Crap!!! Now I gotta get yellow socks, every time I turn around I gott get something. :wink:


----------



## ed4copies (Jan 26, 2012)

jd99 said:


> ctubbs said:
> 
> 
> > The only right way is the one that works for you and your shop. Everyone has to figure that out for themselves.:frown: I have stolen a piece here and another there. Most of the time, it works for me. Sometimes I need to stand on the right foot wearing a yellow sock on the left foot, but at other times the sock has to be on the right one. The required chant must be whispered to the East or yelled straight up. :biggrin: Things change and must be accounted for. As always, YMMV
> ...



I don't think I would bother---that was the JANUARY color!!  Better wait until someone announces the color for February!!


----------



## leehljp (Jan 26, 2012)

Justturnin said:


> I dont count. I use Thin until it stops sucking it in then switch to Medium. I use measurments to tell me when to stop. When turning the blank I turn/sand it to .1mm below the actual component part not the bushing, I use some cheapo Digital Calipers from HF. I build back up w/ CA to .1-.15mm thicker than the part. I wet sand w/ 600 to about .08-.09mm (This will/should have taken all the ridges out) then switch to MM, the MM typically will bring it to .02-.03mm and you cant see or feel that. I MM to 12000 and thats it. I have done tests and can not see a benefit of using Polish over MM and I prefer to use MM. That is my preference and as you go you will develop your own prefrence. As long as the finished product is what you are looking for there is no wrong way to do it.



Chris,

You bring up a great point that new people miss and don't see a need for early on. But it would be great if they would do as you do. I turned my blanks down to about .005 or .006 smaller than the fittings and build up, starting with thin for two or three as noted in the first post. And medium to build up to about +.003 or +.004 and then sand down to around .001 and round over with the 8000/12000 MM.

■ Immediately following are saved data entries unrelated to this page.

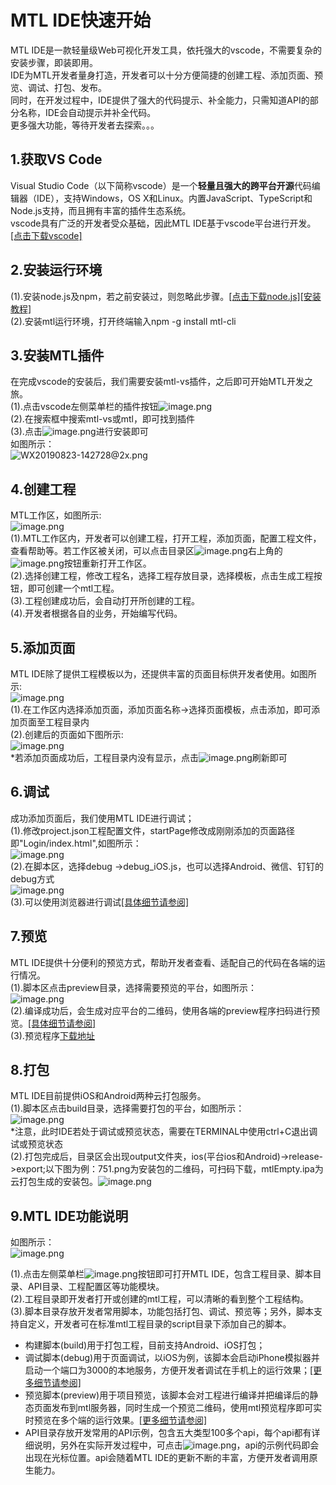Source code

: # MTL IDE快速开始

MTL IDE是一款轻量级Web可视化开发工具，依托强大的vscode，不需要复杂的安装步骤，即装即用。<br />IDE为MTL开发者量身打造，开发者可以十分方便简捷的创建工程、添加页面、预览、调试、打包、发布。<br />同时，在开发过程中，IDE提供了强大的代码提示、补全能力，只需知道API的部分名称，IDE会自动提示并补全代码。<br />更多强大功能，等待开发者去探索。。。

<a name="0NUOn"></a>
## 1.获取VS Code
Visual Studio Code（以下简称vscode）是一个**轻量且强大的跨平台开源**代码编辑器（IDE），支持Windows，OS X和Linux。内置JavaScript、TypeScript和Node.js支持，而且拥有丰富的插件生态系统。<br />vscode具有广泛的开发者受众基础，因此MTL IDE基于vscode平台进行开发。<br />[[点击下载vscode]](https://code.visualstudio.com)

<a name="vU40y"></a>
## 2.安装运行环境
(1).安装node.js及npm，若之前安装过，则忽略此步骤。[[点击下载node.js]](http://nodejs.cn/download/)[[安装教程]](https://www.jianshu.com/p/6747fb0d7312)<br />(2).安装mtl运行环境，打开终端输入npm -g install mtl-cli

<a name="1LXZd"></a>
## 3.安装MTL插件
在完成vscode的安装后，我们需要安装mtl-vs插件，之后即可开始MTL开发之旅。<br />(1).点击vscode左侧菜单栏的插件按钮![image.png](https://cdn.nlark.com/yuque/0/2019/png/271499/1566541253046-f817b7a0-1991-486a-95d6-3bc51a145e12.png#align=left&display=inline&height=23&name=image.png&originHeight=46&originWidth=50&size=3755&status=done&width=25)<br />(2).在搜索框中搜索mtl-vs或mtl，即可找到插件<br />(3).点击![image.png](https://cdn.nlark.com/yuque/0/2019/png/271499/1566541325854-1933c208-2891-43cc-b0ef-72987df5fc91.png#align=left&display=inline&height=10&name=image.png&originHeight=20&originWidth=68&size=4311&status=done&width=34)进行安装即可<br />如图所示：<br />![WX20190823-142728@2x.png](https://cdn.nlark.com/yuque/0/2019/png/271499/1566541661531-56b9a99f-e2af-498d-ae9c-517576d7051e.png#align=left&display=inline&height=340&name=WX20190823-142728%402x.png&originHeight=340&originWidth=2092&size=88465&status=done&width=2092)

<a name="sXYc9"></a>
## 4.创建工程
MTL工作区，如图所示:<br />![image.png](https://cdn.nlark.com/yuque/0/2019/png/271500/1568256966101-8d28e9d7-9c10-4895-8366-14a8866d3efa.png#align=left&display=inline&height=227&name=image.png&originHeight=680&originWidth=1489&size=72976&status=done&width=496.3333333333333)<br />(1).MTL工作区内，开发者可以创建工程，打开工程，添加页面，配置工程文件，查看帮助等。若工作区被关闭，可以点击目录区![image.png](https://cdn.nlark.com/yuque/0/2019/png/271499/1566548341740-9ec99b15-9832-44b0-a896-fb07c389cc71.png#align=left&display=inline&height=13&name=image.png&originHeight=26&originWidth=432&size=9452&status=done&width=216)右上角的![image.png](https://cdn.nlark.com/yuque/0/2019/png/271499/1566548368080-dee9c8a1-1183-4c67-a578-8cb7249c58fb.png#align=left&display=inline&height=12&name=image.png&originHeight=24&originWidth=28&size=3655&status=done&width=14)按钮重新打开工作区。<br />(2).选择创建工程，修改工程名，选择工程存放目录，选择模板，点击生成工程按钮，即可创建一个mtl工程。<br />(3).工程创建成功后，会自动打开所创建的工程。<br />(4).开发者根据各自的业务，开始编写代码。

<a name="PM5cG"></a>
## 5.添加页面
MTL IDE除了提供工程模板以为，还提供丰富的页面目标供开发者使用。如图所示:<br />![image.png](https://cdn.nlark.com/yuque/0/2019/png/271499/1566790981247-595984df-ff07-41a7-a581-3124fe8bd90d.png#align=left&display=inline&height=415&name=image.png&originHeight=830&originWidth=1524&size=149506&status=done&width=762)<br />(1).在工作区内选择添加页面，添加页面名称->选择页面模板，点击添加，即可添加页面至工程目录内<br />(2).创建后的页面如下图所示:<br />![image.png](https://cdn.nlark.com/yuque/0/2019/png/271499/1566790837333-f7375f58-2d80-4c49-be60-c0df29396f4b.png#align=left&display=inline&height=235&name=image.png&originHeight=470&originWidth=436&size=40480&status=done&width=218)<br />*若添加页面成功后，工程目录内没有显示，点击![image.png](https://cdn.nlark.com/yuque/0/2019/png/271499/1566790907341-818cde17-b019-4dda-91e2-567b354243bb.png#align=left&display=inline&height=13&name=image.png&originHeight=26&originWidth=30&size=4389&status=done&width=15)刷新即可

<a name="g71sn"></a>
## 6.调试
成功添加页面后，我们使用MTL IDE进行调试；<br />(1).修改project.json工程配置文件，startPage修改成刚刚添加的页面路径即"Login/index.html",如图所示：<br />![image.png](https://cdn.nlark.com/yuque/0/2019/png/271499/1566791824875-c180aa3b-b13a-4ea4-a338-ca298a6d0b70.png#align=left&display=inline&height=275&name=image.png&originHeight=550&originWidth=1950&size=181950&status=done&width=975)<br />(2).在脚本区，选择debug ->debug_iOS.js，也可以选择Android、微信、钉钉的debug方式<br />![image.png](https://cdn.nlark.com/yuque/0/2019/png/271499/1566791940192-8c183464-b31b-4ed6-baa7-b8bb0d8bac98.png#align=left&display=inline&height=127&name=image.png&originHeight=254&originWidth=438&size=27606&status=done&width=219)<br />(3).可以使用浏览器进行调试[[具体细节请参阅]](http://mtltoolsdocs20190806.test.app.yyuap.com/0302-mtl-ide-debug)

<a name="N5n1m"></a>
## 7.预览
MTL IDE提供十分便利的预览方式，帮助开发者查看、适配自己的代码在各端的运行情况。<br />(1).脚本区点击preview目录，选择需要预览的平台，如图所示：<br />![image.png](https://cdn.nlark.com/yuque/0/2019/png/271499/1566792392787-7faada36-0d06-4614-b84d-02ce9665d14c.png#align=left&display=inline&height=167&name=image.png&originHeight=334&originWidth=438&size=34672&status=done&width=219)<br />(2).编译成功后，会生成对应平台的二维码，使用各端的preview程序扫码进行预览。[[具体细节请参阅]](http://mtltoolsdocs20190806.test.app.yyuap.com/0303-mtl-ide-preview)<br />(3).预览程序[下载地址](http://mobile.yyuap.com/mtl/download/)

<a name="4Uvog"></a>
## 8.打包
MTL IDE目前提供iOS和Android两种云打包服务。<br />(1).脚本区点击build目录，选择需要打包的平台，如图所示：<br />![image.png](https://cdn.nlark.com/yuque/0/2019/png/271499/1566798861919-5fbed642-52be-40a9-a1dc-fddd866cba31.png#align=left&display=inline&height=127&name=image.png&originHeight=254&originWidth=434&size=24112&status=done&width=217)<br />*注意，此时IDE若处于调试或预览状态，需要在TERMINAL中使用ctrl+C退出调试或预览状态<br />(2).打包完成后，目录区会出现output文件夹，ios(平台ios和Android)->release->export;以下图为例：751.png为安装包的二维码，可扫码下载，mtlEmpty.ipa为云打包生成的安装包。![image.png](https://cdn.nlark.com/yuque/0/2019/png/271499/1566799218045-cfe77c5c-1a7f-4439-8cc2-d4799a8d3710.png#align=left&display=inline&height=395&name=image.png&originHeight=790&originWidth=1954&size=122322&status=done&width=977)

<a name="MWrbf"></a>
## 9.MTL IDE功能说明
如图所示：<br />![image.png](https://cdn.nlark.com/yuque/0/2019/png/271500/1568257374913-737a40e9-c878-4a24-8677-e7978a32b035.png#align=left&display=inline&height=338&name=image.png&originHeight=1015&originWidth=1868&size=141967&status=done&width=622.6666666666666)

(1).点击左侧菜单栏![image.png](https://cdn.nlark.com/yuque/0/2019/png/271499/1566545079152-1388d6dd-eb64-42fb-abaf-e97ea9d852ab.png#align=left&display=inline&height=16&name=image.png&originHeight=32&originWidth=38&size=4181&status=done&width=19)按钮即可打开MTL IDE，包含工程目录、脚本目录、API目录、工程配置区等功能模块。<br />(2).工程目录即开发者打开或创建的mtl工程，可以清晰的看到整个工程结构。<br />(3).脚本目录存放开发者常用脚本，功能包括打包、调试、预览等；另外，脚本支持自定义，开发者可在标准mtl工程目录的script目录下添加自己的脚本。

- 构建脚本(build)用于打包工程，目前支持Android、iOS打包；
- 调试脚本(debug)用于页面调试，以iOS为例，该脚本会启动iPhone模拟器并启动一个端口为3000的本地服务，方便开发者调试在手机上的运行效果；[[更多细节请参阅]](http://mtltoolsdocs20190806.test.app.yyuap.com/0302-mtl-ide-debug)
- 预览脚本(preview)用于项目预览，该脚本会对工程进行编译并把编译后的静态页面发布到mtl服务器，同时生成一个预览二维码，使用mtl预览程序即可实时预览在多个端的运行效果。[[更多细节请参阅]](http://mtltoolsdocs20190806.test.app.yyuap.com/0303-mtl-ide-preview)
- API目录存放开发常用的API示例，包含五大类型100多个api，每个api都有详细说明，另外在实际开发过程中，可点击![image.png](https://cdn.nlark.com/yuque/0/2019/png/271499/1566546559753-6e9a02a7-406c-4b67-9588-81de60e095a9.png#align=left&display=inline&height=16&name=image.png&originHeight=32&originWidth=364&size=7171&status=done&width=182)，api的示例代码即会出现在光标位置。api会随着MTL IDE的更新不断的丰富，方便开发者调用原生能力。



<br />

Generally for me that is around 4 to 6 coats of medium. But sizing by using calipers and measuring that against the matching pen parts is far superior to judging by bushing size. It doesn't take hardly any more time to use the calipers for sizing during the finishing process of CA. Adding finish and sizing are all in it together - for a great pen.


----------



## jd99 (Jan 27, 2012)

*Finishing Socks*

Here ya go i found these will these cover me for multiple months. :biggrin:


----------



## Kaaawaz28 (Jan 27, 2012)

I am so glad I am on this site,alot of good info out there.I sell at a local farmers market to locals and tourists and do pretty good.I had a couple local pen turners who have been doing this for awhile look at my finish and wonder how I got it so nice.They told me their process and I told them mine.They came over to my house with a couple other pen turners visiting from the mainland and I showed them. I use medium ca about 3-4 coats as a sealer then sand up to 1500 dry sand in both directions,then I hang all my pens and spray with a laquer finish about 1 coat every 5 minutes,4-5 times. Then in about an hour I sand 400,600,1500 then medium rogue buff then fine.
I havent tried their way yet,but am going over to his house to learn.This is just how I learned on my own,Taking ideas from all the other things I make


----------